Ataxias denote degenerative disorders of the cerebellum and spinal cord. We are performing large clinical studies that have the goal to build the basis for performing clinical trials. In an ongoing study of 300 risk persons for dominantly inherited spinocerebellar ataxia we found earliest functional abnormalities in mutation carriers up to 20 years before ataxia onset. In a long-term natural history study of more than 500 patients we quantitatively defined disease progression and identified factors that determine progression. Our biomarker work involves MRI studies, movement recording and measurements of biochemical markers. We completed an investigator-initiated phase III trial with acetylleucine.
The locus coeruleus which is the source of forebrain noradrenergic innervation undergoes early degeneration in Alzheimer's disease (AD). We have established a number of behavioral and phyiological paradigms which are supposed to be correlates of the functionality of the locus coeruleus-norepinephrine system. Studies in AD patients showed consistently diminished physiological responses in these paradigms. In order to demonstrate that they depend on noradrenergic transmission we currently perform a study with the ß-receptor antagonist propranolol in healthy subjects. The final goal is to use these paradigms as outcome markers in early clinical trials of noradrenergic compounds.

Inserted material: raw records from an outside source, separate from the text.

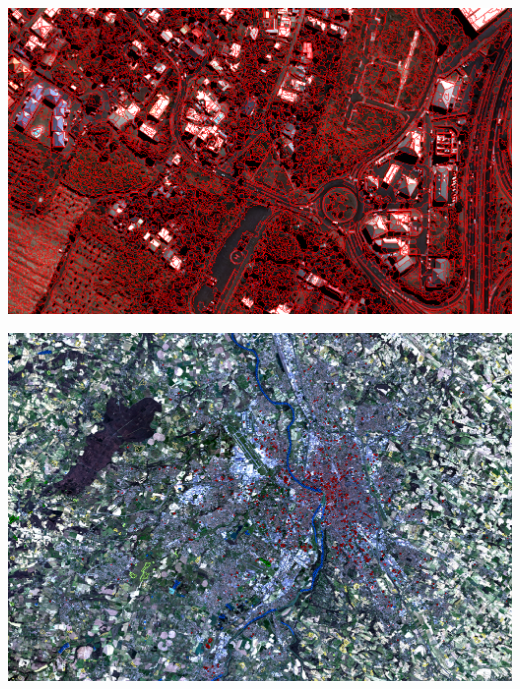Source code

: \documentclass[8pt]{beamer}
\begin{document}
\vspace*{-6.5mm}
\begin{frame}[plain]
\hspace*{-11mm}
    \includegraphics[keepaspectratio,height=1.1\paperheight]{images/segmentation.png}
\end{frame}

\vspace*{-6.5mm}
\begin{frame}[plain]
\hspace*{-11mm}
    \includegraphics[keepaspectratio,height=1.1\paperheight]{../../Courses/org/WorkshopGuide/Images/samples_selection.png}
\end{frame}
\end{document}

To better understand the functional interaction beween neocortex and hippocampus during memory formation, we are using electrical stimulation to modulate memory functions and ameliorate declining memory functions in patients with memory deficits. Current work is characterizing the phase synchronization of prefrontal and parietal regions during successful associative memory formation. This will provide a basis for further investigation of manipulating the phase synchronization of prefrontal and parietal regions using electrical stimulation and its impact on associative memory formation and subsequent memory performance.